[Problem description] Look below for the line that has "Es un método"; output exactly from it through the line that has "## Сайт знакомит", and leave the pictures out.

[Data for review]

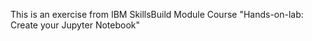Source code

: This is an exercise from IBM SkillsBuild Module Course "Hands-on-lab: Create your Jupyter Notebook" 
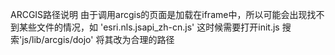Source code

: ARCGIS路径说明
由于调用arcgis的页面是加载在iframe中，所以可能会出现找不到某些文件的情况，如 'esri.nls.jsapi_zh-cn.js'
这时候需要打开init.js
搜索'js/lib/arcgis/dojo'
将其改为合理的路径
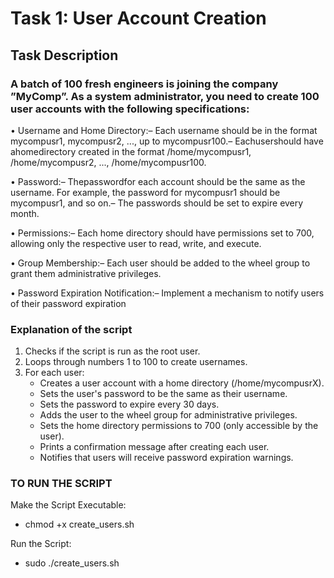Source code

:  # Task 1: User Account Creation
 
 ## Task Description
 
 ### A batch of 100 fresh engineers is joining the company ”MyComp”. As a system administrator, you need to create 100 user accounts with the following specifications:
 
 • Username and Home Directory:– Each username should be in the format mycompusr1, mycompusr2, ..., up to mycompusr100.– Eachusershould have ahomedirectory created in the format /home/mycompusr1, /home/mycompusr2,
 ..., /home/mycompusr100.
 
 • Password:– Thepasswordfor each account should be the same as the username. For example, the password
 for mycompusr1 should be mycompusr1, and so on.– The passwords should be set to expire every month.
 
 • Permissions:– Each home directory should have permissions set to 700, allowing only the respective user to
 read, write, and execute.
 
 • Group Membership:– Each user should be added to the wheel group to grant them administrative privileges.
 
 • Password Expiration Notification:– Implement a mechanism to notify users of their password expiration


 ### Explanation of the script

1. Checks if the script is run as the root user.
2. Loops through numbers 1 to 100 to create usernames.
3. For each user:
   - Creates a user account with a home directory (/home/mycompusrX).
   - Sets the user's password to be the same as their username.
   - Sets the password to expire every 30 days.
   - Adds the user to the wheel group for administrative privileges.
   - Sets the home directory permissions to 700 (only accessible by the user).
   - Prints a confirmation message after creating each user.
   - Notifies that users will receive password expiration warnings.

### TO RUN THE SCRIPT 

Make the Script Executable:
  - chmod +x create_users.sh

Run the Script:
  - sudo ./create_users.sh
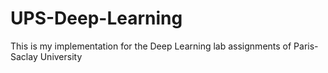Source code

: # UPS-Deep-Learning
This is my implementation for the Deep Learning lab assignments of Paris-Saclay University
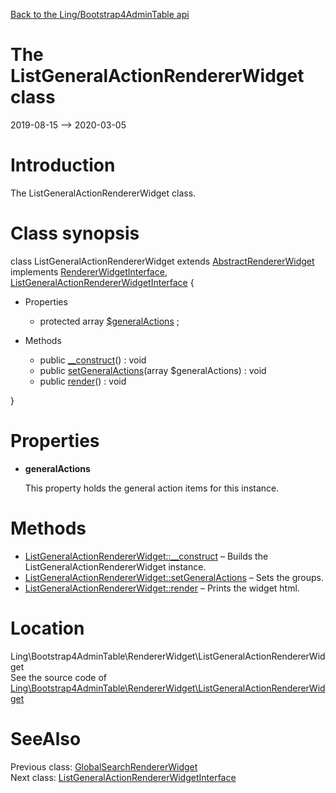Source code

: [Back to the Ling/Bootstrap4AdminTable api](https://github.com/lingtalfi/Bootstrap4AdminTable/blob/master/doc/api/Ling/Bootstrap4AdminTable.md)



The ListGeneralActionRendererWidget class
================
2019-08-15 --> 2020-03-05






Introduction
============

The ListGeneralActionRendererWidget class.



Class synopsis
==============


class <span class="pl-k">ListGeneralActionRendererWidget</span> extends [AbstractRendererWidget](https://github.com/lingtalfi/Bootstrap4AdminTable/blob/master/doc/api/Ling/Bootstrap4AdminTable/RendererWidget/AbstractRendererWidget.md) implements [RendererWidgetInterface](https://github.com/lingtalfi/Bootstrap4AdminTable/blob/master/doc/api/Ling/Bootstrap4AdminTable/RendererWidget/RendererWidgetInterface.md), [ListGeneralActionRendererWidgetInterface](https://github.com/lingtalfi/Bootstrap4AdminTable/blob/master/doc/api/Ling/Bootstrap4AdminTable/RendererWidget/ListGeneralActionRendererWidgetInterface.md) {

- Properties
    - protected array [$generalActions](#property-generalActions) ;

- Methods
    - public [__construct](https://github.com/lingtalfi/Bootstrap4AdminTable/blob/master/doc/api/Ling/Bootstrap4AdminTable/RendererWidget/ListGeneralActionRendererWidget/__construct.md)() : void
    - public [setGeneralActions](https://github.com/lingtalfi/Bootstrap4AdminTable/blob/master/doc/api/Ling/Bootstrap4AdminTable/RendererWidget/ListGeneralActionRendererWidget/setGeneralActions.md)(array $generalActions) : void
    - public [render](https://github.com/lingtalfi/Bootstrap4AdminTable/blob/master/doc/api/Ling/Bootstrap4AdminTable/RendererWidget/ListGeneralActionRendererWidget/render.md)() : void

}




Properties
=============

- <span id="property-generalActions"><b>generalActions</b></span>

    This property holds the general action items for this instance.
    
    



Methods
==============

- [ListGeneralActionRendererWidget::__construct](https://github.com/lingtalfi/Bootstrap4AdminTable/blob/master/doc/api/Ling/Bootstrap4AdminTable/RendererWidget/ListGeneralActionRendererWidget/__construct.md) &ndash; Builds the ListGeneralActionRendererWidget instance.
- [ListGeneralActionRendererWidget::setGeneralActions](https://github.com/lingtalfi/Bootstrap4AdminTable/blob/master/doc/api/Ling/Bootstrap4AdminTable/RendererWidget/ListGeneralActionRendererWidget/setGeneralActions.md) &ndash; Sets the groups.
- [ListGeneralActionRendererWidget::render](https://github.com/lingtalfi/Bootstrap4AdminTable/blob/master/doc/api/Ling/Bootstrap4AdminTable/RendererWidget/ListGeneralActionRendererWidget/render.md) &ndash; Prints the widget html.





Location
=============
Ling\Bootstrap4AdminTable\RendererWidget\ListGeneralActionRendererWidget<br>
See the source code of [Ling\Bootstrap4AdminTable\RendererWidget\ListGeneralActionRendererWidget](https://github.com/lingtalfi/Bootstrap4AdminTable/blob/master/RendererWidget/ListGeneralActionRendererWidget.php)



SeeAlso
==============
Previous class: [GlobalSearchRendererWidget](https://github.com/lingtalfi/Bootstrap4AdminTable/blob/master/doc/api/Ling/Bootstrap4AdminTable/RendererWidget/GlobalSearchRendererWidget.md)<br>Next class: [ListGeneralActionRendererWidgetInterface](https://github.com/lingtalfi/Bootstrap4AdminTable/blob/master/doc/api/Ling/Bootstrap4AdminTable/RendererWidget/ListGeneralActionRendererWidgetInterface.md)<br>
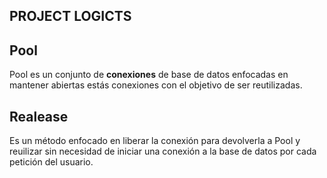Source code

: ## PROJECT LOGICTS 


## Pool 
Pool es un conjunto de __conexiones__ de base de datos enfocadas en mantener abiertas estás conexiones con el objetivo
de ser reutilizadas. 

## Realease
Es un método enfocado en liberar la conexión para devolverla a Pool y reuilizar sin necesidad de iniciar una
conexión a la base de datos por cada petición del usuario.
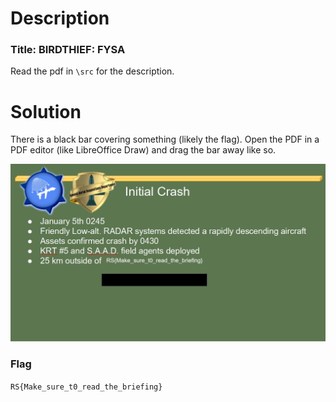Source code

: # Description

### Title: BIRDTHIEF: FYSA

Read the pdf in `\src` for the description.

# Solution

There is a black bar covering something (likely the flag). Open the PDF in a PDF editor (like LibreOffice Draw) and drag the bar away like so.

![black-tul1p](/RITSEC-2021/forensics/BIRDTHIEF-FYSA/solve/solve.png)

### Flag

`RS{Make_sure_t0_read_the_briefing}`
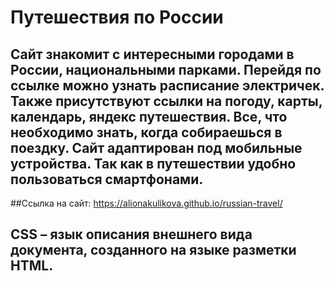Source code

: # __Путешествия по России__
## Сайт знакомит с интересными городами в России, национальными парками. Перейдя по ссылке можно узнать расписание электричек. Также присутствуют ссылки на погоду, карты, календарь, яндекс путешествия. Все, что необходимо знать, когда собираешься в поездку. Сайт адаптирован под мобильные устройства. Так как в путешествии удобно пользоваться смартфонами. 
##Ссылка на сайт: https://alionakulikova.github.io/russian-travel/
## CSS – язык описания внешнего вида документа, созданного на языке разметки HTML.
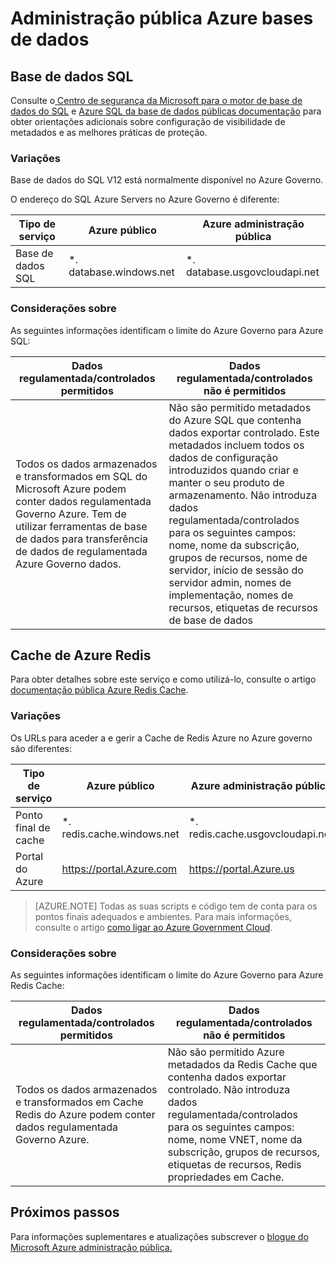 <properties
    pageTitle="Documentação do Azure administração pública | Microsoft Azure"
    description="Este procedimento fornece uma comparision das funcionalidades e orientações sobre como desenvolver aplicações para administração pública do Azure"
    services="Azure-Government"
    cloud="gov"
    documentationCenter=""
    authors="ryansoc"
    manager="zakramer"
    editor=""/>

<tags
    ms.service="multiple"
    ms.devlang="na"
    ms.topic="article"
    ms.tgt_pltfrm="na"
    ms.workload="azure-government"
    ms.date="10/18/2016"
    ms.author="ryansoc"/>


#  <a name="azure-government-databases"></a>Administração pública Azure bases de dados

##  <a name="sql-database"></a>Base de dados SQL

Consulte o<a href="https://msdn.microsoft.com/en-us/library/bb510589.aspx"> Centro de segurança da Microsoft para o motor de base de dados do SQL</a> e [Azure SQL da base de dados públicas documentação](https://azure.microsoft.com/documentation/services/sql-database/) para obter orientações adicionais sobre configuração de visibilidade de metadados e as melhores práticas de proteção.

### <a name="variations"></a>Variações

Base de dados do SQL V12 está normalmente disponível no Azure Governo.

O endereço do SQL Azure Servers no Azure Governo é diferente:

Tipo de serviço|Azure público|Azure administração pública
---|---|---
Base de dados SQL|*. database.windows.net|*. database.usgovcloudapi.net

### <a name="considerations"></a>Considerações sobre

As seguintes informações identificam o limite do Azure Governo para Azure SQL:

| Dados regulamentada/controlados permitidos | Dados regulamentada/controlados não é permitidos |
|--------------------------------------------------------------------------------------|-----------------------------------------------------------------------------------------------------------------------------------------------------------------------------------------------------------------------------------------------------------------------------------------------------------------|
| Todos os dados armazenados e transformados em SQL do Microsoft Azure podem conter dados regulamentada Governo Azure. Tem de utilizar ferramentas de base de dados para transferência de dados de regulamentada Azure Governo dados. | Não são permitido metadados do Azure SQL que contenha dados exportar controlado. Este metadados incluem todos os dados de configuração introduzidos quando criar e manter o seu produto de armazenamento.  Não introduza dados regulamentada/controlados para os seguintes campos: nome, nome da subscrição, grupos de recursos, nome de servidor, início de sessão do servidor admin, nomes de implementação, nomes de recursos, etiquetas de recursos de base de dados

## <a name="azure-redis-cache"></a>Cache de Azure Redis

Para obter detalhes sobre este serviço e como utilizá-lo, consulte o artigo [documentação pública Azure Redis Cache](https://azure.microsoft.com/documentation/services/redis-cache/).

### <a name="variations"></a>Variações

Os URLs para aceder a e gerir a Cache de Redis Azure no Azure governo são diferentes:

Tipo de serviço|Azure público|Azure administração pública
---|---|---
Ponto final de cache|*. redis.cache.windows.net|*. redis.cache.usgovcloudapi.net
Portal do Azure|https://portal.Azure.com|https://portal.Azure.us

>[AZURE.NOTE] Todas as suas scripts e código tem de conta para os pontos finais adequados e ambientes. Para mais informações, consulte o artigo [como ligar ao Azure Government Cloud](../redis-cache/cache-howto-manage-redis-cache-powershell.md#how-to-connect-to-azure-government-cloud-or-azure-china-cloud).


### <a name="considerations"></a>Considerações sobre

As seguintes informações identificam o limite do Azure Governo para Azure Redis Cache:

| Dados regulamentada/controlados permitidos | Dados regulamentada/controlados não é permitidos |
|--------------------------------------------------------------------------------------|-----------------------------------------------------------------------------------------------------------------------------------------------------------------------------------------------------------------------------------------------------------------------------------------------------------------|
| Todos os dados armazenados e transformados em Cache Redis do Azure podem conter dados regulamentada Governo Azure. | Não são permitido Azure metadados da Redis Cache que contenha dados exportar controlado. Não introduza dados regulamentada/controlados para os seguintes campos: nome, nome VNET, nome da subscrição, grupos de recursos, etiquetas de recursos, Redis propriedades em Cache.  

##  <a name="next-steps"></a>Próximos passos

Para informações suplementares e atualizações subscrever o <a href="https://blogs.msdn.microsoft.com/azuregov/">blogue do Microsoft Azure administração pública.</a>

[Task solution]
Es un método enfocado en liberar la conexión para devolverla a Pool y reuilizar sin necesidad de iniciar una
conexión a la base de datos por cada petición del usuario.
Source code

: # Description

### Title: BIRDTHIEF: FYSA

Read the pdf in `\src` for the description.

# Solution

There is a black bar covering something (likely the flag). Open the PDF in a PDF editor (like LibreOffice Draw) and drag the bar away like so.

![black-tul1p](/RITSEC-2021/forensics/BIRDTHIEF-FYSA/solve/solve.png)

### Flag

`RS{Make_sure_t0_read_the_briefing}`
Source code

: # __Путешествия по России__
## Сайт знакомит с интересными городами в России, национальными парками. Перейдя по ссылке можно узнать расписание электричек. Также присутствуют ссылки на погоду, карты, календарь, яндекс путешествия. Все, что необходимо знать, когда собираешься в поездку. Сайт адаптирован под мобильные устройства. Так как в путешествии удобно пользоваться смартфонами. 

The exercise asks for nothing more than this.